3. A Calorie is a Unit of Heat or Energy and Is Equivalent to 4.2 J Where $1J=1kg{{m}^{2}}{{s}^{-2}}$. Suppose We Employ a System of Units in Which the Unit of Mass Equals $\alpha \text{ kg}$, the Unit of Length Equals $\beta $ m, the Unit of Time is $\gamma \text{ s}$ . Show That a Calorie Has a Magnitude $4.2{{\alpha }^{-1}}{{\beta }^{-2}}{{\gamma }^{2}}$ In Terms of the New Unit.

Ans: 

We are given that,

\[1calorie=4.2\left( 1kg \right)\left( 1{{m}^{2}} \right)\left( 1{{s}^{-2}} \right)\] 

Let the new unit of mass $=\alpha \text{ kg}$. 

So, one kilogram in terms of the new unit, $1\text{ kg}=\frac{1}{\alpha }={{\alpha }^{-1}}$.

One meter in terms of the new unit of length can be written as, $\text{1m}=\frac{1}{\beta }={{\beta }^{-1}}$  or $\text{1}{{\text{m}}^{2}}={{\beta }^{-2}}$.

And, one second in terms of the new unit of time,

$1\text{ s}=\frac{1}{\gamma }={{\gamma }^{-1}}$

$1\text{ }{{\text{s}}^{2}}={{\gamma }^{-2}}$

$1\text{ }{{\text{s}}^{-2}}={{\gamma }^{2}}$

\[\therefore 1calorie=4.2\left( 1{{\alpha }^{-1}} \right)\left( 1{{\beta }^{-2}} \right)\left( 1{{\gamma }^{2}} \right)=4.2{{\alpha }^{-1}}{{\beta }^{-2}}{{\gamma }^{2}}\] 

Therefore, the value equivalent to one calorie in the mentioned new unit system is \[4.2{{\alpha }^{-1}}{{\beta }^{-2}}{{\gamma }^{2}}\].


4. Explain This Statement Clearly:

“To call a dimensional quantity 'large' or 'small' is meaningless without specifying a standard for comparison”. In view of this, reframe the following statements wherever necessary:

Ans: 

The given statement is true because a dimensionless quantity may be large or small, but there should be some standard reference to compare that. 

For example, the coefficient of friction is dimensionless but we could say that the coefficient of sliding friction is greater than the coefficient of rolling friction, but less than static friction.


a) Atoms Are Very Small Objects.

Ans: An atom is very small compared to a soccer ball.


b) A Jet Plane Moves With Great Speed.

Ans: A jet plane moves with a speed greater than that of a bicycle.


c)The Mass of Jupiter is Very Large.

Ans: Mass of Jupiter is very large compared to the mass of a cricket ball.


d) The Air Inside This Room Contains a Large Number of Molecules.

Ans: The air inside this room contains a large number of molecules as compared to that contained by a geometry box.


e) A Proton is Much More Massive than an Electron.

Ans: A proton is more massive than an electron.


f) The Speed of Sound is Much Smaller than the Speed of Light.          

Ans:  Speed of sound is less than the speed of light. 


5. A New Unit of Length Is Chosen Such That the Speed of Light in Vacuum is Unity.
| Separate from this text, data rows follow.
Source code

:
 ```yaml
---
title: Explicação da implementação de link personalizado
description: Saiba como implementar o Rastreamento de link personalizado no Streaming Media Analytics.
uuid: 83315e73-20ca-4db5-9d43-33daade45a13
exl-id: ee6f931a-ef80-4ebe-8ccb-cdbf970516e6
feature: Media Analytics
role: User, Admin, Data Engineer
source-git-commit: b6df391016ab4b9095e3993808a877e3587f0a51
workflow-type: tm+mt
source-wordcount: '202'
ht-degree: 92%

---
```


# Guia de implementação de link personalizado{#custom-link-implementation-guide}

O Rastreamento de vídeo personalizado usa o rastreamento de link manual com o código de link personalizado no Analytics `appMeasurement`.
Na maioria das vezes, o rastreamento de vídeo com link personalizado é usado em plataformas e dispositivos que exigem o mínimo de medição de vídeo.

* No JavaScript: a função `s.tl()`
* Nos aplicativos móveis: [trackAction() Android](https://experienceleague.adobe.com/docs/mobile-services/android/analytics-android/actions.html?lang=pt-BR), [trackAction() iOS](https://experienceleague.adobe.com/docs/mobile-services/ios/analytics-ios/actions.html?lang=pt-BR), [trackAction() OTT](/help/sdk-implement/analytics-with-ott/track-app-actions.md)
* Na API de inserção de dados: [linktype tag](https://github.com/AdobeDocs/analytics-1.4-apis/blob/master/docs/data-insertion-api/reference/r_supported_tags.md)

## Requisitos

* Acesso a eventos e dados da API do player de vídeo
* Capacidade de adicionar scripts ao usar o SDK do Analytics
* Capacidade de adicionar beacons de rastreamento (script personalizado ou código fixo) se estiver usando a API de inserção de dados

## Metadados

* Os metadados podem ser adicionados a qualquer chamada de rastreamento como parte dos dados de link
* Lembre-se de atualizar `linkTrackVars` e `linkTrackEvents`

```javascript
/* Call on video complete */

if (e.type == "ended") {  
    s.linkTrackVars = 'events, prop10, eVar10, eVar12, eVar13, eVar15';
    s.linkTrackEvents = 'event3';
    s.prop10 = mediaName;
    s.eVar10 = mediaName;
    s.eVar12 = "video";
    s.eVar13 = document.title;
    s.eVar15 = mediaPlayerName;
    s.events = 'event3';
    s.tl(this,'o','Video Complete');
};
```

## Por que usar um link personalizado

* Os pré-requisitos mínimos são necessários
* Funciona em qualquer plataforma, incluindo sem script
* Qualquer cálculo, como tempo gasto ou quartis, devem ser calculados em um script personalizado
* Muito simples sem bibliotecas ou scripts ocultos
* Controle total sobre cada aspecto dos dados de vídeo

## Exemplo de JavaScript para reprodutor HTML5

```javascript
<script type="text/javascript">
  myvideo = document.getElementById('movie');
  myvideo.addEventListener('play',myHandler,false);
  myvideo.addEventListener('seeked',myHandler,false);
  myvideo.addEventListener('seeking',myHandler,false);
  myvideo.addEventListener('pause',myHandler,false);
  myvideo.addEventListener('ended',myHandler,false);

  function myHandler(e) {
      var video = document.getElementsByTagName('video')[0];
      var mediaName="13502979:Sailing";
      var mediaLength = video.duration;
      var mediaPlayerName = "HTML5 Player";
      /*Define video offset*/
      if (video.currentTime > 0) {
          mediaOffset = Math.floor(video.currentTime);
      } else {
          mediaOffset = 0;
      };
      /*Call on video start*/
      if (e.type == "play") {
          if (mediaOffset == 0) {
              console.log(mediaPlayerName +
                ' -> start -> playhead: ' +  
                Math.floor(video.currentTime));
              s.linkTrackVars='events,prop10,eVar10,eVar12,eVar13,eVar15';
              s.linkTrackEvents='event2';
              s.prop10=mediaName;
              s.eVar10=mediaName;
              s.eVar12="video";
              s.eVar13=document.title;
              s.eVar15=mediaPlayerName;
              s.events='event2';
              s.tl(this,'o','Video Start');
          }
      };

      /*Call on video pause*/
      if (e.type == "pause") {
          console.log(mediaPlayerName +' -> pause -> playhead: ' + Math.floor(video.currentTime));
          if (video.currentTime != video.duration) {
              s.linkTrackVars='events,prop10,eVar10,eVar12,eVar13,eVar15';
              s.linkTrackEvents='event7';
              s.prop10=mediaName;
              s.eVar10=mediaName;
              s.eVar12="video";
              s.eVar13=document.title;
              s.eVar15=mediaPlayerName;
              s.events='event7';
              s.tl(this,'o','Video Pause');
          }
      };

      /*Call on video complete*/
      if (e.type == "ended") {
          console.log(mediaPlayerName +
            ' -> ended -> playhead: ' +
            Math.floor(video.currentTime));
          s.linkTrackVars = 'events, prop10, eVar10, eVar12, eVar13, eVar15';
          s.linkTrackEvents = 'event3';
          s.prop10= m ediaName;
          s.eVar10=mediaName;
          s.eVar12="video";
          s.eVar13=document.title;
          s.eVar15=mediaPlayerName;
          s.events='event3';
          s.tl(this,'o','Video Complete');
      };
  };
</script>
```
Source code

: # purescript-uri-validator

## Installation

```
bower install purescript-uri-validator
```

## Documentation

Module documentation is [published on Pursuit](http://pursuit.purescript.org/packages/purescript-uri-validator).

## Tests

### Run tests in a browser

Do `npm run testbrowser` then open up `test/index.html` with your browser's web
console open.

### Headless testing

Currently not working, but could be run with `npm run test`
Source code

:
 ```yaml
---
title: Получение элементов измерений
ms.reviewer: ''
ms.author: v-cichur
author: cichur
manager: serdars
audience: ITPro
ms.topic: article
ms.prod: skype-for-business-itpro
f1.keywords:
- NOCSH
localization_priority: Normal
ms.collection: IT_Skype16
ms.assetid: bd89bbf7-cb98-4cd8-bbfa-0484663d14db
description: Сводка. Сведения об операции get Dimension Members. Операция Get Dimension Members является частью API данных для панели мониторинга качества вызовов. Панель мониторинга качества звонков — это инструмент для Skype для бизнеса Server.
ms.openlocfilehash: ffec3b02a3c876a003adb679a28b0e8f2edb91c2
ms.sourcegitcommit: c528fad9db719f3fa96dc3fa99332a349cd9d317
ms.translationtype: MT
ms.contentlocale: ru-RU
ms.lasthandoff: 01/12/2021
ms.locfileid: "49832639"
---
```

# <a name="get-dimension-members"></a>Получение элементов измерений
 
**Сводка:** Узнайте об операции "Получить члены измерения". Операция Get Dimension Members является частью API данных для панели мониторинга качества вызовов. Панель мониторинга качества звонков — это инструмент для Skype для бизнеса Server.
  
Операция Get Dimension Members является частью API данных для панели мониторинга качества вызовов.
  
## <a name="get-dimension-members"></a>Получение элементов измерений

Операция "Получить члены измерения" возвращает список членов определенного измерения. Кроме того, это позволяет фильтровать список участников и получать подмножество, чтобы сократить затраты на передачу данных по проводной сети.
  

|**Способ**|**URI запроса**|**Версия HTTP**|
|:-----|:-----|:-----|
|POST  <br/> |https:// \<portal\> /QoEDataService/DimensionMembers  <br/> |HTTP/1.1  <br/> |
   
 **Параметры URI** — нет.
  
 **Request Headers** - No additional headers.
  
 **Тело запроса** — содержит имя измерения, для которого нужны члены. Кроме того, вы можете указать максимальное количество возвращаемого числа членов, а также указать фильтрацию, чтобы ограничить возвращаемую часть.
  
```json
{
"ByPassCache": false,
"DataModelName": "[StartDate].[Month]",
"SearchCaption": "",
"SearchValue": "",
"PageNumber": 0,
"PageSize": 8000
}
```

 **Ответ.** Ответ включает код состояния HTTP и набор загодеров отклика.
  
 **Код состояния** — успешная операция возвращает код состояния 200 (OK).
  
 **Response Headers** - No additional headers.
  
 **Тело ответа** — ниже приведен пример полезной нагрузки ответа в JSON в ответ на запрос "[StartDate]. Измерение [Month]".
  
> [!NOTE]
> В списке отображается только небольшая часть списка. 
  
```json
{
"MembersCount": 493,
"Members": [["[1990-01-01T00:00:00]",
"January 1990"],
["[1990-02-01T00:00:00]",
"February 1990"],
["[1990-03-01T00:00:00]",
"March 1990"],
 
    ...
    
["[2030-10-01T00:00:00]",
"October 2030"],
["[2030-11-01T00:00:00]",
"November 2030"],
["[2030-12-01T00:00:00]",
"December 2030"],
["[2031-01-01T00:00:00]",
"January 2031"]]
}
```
What is the Distance Between the Sun and the Earth in Terms of the New Unit If Light Takes 8 Min and 20 S to Cover This Distance?

Ans: 

Distance between the Sun and the Earth:

\[\text{x= Speed of light}\times \text{Time taken by light to cover the distance}\] 

It is given that in the new system of units, the speed of light \[c=1\text{ }unit\]. 

Time taken, \[t=8\text{ }min\text{ }20\text{ }s=500\text{ }s\]

Thus, the distance between the Sun and the Earth in this system of units is given by\[x'=c\times t=1\times 500=500\text{ }units\] 

 

6. Which of the Following is the Most Precise Device for Measuring Length?

Ans: A device which has the minimum least count is considered to be the most precise device to measure length.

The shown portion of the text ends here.